Hint: kubectl label nodes, then use spec.nodeSelector in the Pod spec.
Solution
# 1. List nodes
kubectl get nodes
# 2. Label a node
kubectl label nodes <node-name> disk-type=ssd
# 3. Create a Pod with nodeSelector
cat <<'EOF' | kubectl apply -f -
apiVersion: v1
kind: Pod
metadata:
name: ssd-pod
spec:
nodeSelector:
disk-type: ssd
containers:
- name: app
image: nginx:1.25
EOF
# 4. Verify the Pod landed on the correct node
kubectl get pod ssd-pod -o wide
# 5. Cleanup
kubectl delete pod ssd-pod
kubectl label nodes <node-name> disk-type-
02. Required Node Affinity with Multiple Labels¶
Schedule a Pod that requires nodes with BOTH environment=production AND zone=us-east labels.
Scenario:¶
◦ Your production workload must run in a specific zone on production-labeled nodes. ◦ Node Affinity with the In operator lets you express this constraint.

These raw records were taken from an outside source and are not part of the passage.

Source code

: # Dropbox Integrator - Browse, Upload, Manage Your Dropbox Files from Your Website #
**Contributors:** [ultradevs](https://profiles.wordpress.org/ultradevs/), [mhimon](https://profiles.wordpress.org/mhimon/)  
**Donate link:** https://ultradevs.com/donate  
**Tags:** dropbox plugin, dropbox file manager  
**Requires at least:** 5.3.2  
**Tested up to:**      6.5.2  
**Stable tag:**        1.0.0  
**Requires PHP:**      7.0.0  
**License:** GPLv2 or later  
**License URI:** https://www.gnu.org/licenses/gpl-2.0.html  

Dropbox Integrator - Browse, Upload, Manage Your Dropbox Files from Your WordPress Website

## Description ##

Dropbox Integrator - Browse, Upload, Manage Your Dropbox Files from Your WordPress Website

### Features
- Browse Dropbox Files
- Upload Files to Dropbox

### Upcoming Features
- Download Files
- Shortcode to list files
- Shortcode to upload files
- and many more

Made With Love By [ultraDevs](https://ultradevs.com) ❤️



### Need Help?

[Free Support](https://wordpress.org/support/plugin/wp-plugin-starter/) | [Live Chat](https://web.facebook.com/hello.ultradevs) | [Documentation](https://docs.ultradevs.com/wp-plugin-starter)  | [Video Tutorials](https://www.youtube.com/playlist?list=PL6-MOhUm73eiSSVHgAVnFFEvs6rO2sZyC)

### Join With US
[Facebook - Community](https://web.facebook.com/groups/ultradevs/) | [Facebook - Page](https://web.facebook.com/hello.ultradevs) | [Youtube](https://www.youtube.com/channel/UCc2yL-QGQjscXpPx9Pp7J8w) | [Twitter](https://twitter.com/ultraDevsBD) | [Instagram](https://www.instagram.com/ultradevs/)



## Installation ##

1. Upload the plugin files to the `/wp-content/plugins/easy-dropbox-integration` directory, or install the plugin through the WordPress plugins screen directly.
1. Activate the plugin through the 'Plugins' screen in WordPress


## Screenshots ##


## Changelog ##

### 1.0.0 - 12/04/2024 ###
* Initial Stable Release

Hint: Use requiredDuringSchedulingIgnoredDuringExecution with multiple matchExpressions in a single nodeSelectorTerms entry.
Solution
# 1. Label nodes
kubectl label nodes <node-name> environment=production zone=us-east
# 2. Create the Pod
cat <<'EOF' | kubectl apply -f -
apiVersion: v1
kind: Pod
metadata:
name: prod-east-pod
spec:
affinity:
nodeAffinity:
requiredDuringSchedulingIgnoredDuringExecution:
nodeSelectorTerms:
- matchExpressions:
- key: environment
operator: In
values: [production]
- key: zone
operator: In
values: [us-east]
containers:
- name: app
image: nginx:1.25
EOF
# 3. Verify
kubectl get pod prod-east-pod -o wide
kubectl describe pod prod-east-pod | grep "Node:"
# 4. Cleanup
kubectl delete pod prod-east-pod
kubectl label nodes <node-name> environment- zone-
03. Preferred Node Affinity with Weights¶
Deploy a Pod that strongly prefers production nodes (weight 80) and weakly prefers SSD nodes (weight 20).
Scenario:¶
◦ You want soft scheduling preferences - the Pod should schedule even if neither preference is met. ◦ Weights (1–100) let you prioritize multiple preferences.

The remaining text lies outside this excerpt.